# GRE Geometry - Pythagorean's Theorem

Pythagorean's Theorem exploits very important characteristics of a right triangle. You should be familiar with the Pythagorean's Theorem because it will allow you answer quickly GRE geometry questions that ask you about the lengths of the sides of a right triangle. Visually, given a right triangle, with sides *x*, *y*, and *z*:

Pythagorean's Theorem is the following relationship:

*x*^{2} + *y*^{2} = *z*^{2}

Note that *z* is the **hypotenuse** of the triangle, and *x* and *y* are the legs of the right triangle.

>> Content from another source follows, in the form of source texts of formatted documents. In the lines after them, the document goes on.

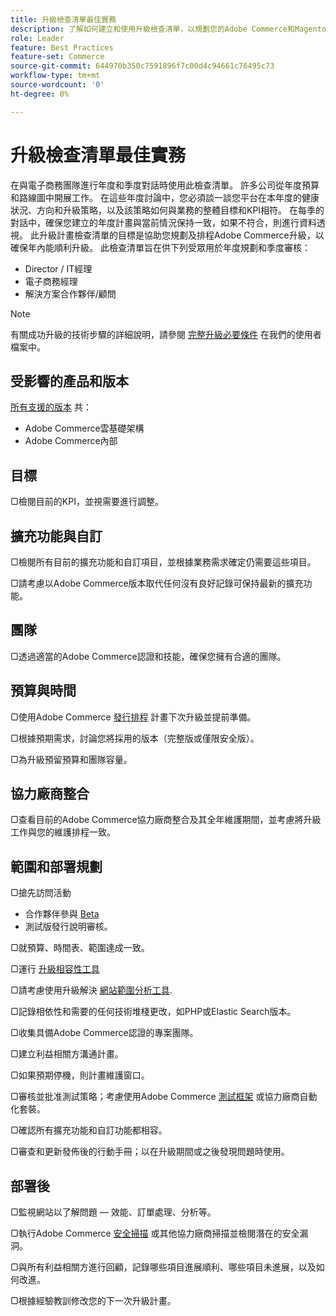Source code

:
 ```yaml
---
title: 升級檢查清單最佳實務
description: 了解如何建立和使用升級檢查清單，以規劃您的Adobe Commerce和Magento Open Source升級策略。
role: Leader
feature: Best Practices
feature-set: Commerce
source-git-commit: 644970b350c7591896f7c00d4c94661c76495c73
workflow-type: tm+mt
source-wordcount: '0'
ht-degree: 0%

---
```



# 升級檢查清單最佳實務

在與電子商務團隊進行年度和季度對話時使用此檢查清單。 許多公司從年度預算和路線圖中開展工作。 在這些年度討論中，您必須談一談您平台在本年度的健康狀況、方向和升級策略，以及該策略如何與業務的整體目標和KPI相符。 在每季的對話中，確保您建立的年度計畫與當前情況保持一致，如果不符合，則進行資料透視。 此升級計畫檢查清單的目標是協助您規劃及排程Adobe Commerce升級，以確保年內能順利升級。 此檢查清單旨在供下列受眾用於年度規劃和季度審核：

- Director / IT經理
- 電子商務經理
- 解決方案合作夥伴/顧問

>[!NOTE]
>
>有關成功升級的技術步驟的詳細說明，請參閱 [完整升級必要條件](../../../upgrade/prepare/prerequisites.md) 在我們的使用者檔案中。

## 受影響的產品和版本

[所有支援的版本](../../../release/versions.md) 共：

- Adobe Commerce雲基礎架構
- Adobe Commerce內部

## 目標

▢檢閱目前的KPI，並視需要進行調整。

## 擴充功能與自訂

▢檢閱所有目前的擴充功能和自訂項目，並根據業務需求確定仍需要這些項目。

▢請考慮以Adobe Commerce版本取代任何沒有良好記錄可保持最新的擴充功能。

## 團隊

▢透過適當的Adobe Commerce認證和技能，確保您擁有合適的團隊。

## 預算與時間

▢使用Adobe Commerce [發行排程](../../../release/schedule.md) 計畫下次升級並提前準備。

▢根據預期需求，討論您將採用的版本（完整版或僅限安全版）。

▢為升級預留預算和團隊容量。

## 協力廠商整合

▢查看目前的Adobe Commerce協力廠商整合及其全年維護期間，並考慮將升級工作與您的維護排程一致。

## 範圍和部署規劃

▢搶先訪問活動

- 合作夥伴參與 [Beta](../../../release/beta-program.md)
- 測試版發行說明審核。

▢就預算、時間表、範圍達成一致。

▢運行 [升級相容性工具](../../../upgrade/upgrade-compatibility-tool/overview.md)

▢請考慮使用升級解決 [網站範圍分析工具](../../../tools/site-wide-analysis-tool/intro.md).

▢記錄相依性和需要的任何技術堆棧更改，如PHP或Elastic Search版本。

▢收集具備Adobe Commerce認證的專案團隊。

▢建立利益相關方溝通計畫。

▢如果預期停機，則計畫維護窗口。

▢審核並批准測試策略；考慮使用Adobe Commerce [測試框架](https://developer.adobe.com/commerce/testing/) 或協力廠商自動化套裝。

▢確認所有擴充功能和自訂功能都相容。

▢審查和更新發佈後的行動手冊；以在升級期間或之後發現問題時使用。

## 部署後

▢監視網站以了解問題 — 效能、訂單處理、分析等。

▢執行Adobe Commerce [安全掃描](https://account.magento.com/scanner/dashboard/) 或其他協力廠商掃描並檢閱潛在的安全漏洞。

▢與所有利益相關方進行回顧，記錄哪些項目進展順利、哪些項目未進展，以及如何改進。

▢根據經驗教訓修改您的下一次升級計畫。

If you "plug in" the values for *x*, *y* and *z* into the equation, you get 3^{2}+4^{2}=5^{2}, which simplifies to 9+16=25. Sounds simple enough, right? Good. Because it is.

So how can you use this relationship, or how might a geometry question on the GRE exam require you to apply Pythagorean's Theorem? Assume that you were given the above triangle, except that you were given only the values for *x* and *z*, and instead you were asked to calculate the value of *y*. This is how you would go about answering such a question:

- Write out the original question:
*x*^{2}+*y*^{2}=*z*^{2} - "Plug in" the know values:
3
^{2}+*y*^{2}=5^{2} - Simplify as much as you can:
9+
*y*^{2}=25 - Subtract 9 from both sides of the equation:
*y*^{2}=16

At which point, the question has been changed so that it asks you to determine, "what value squared yields 16?" The answer is, 4.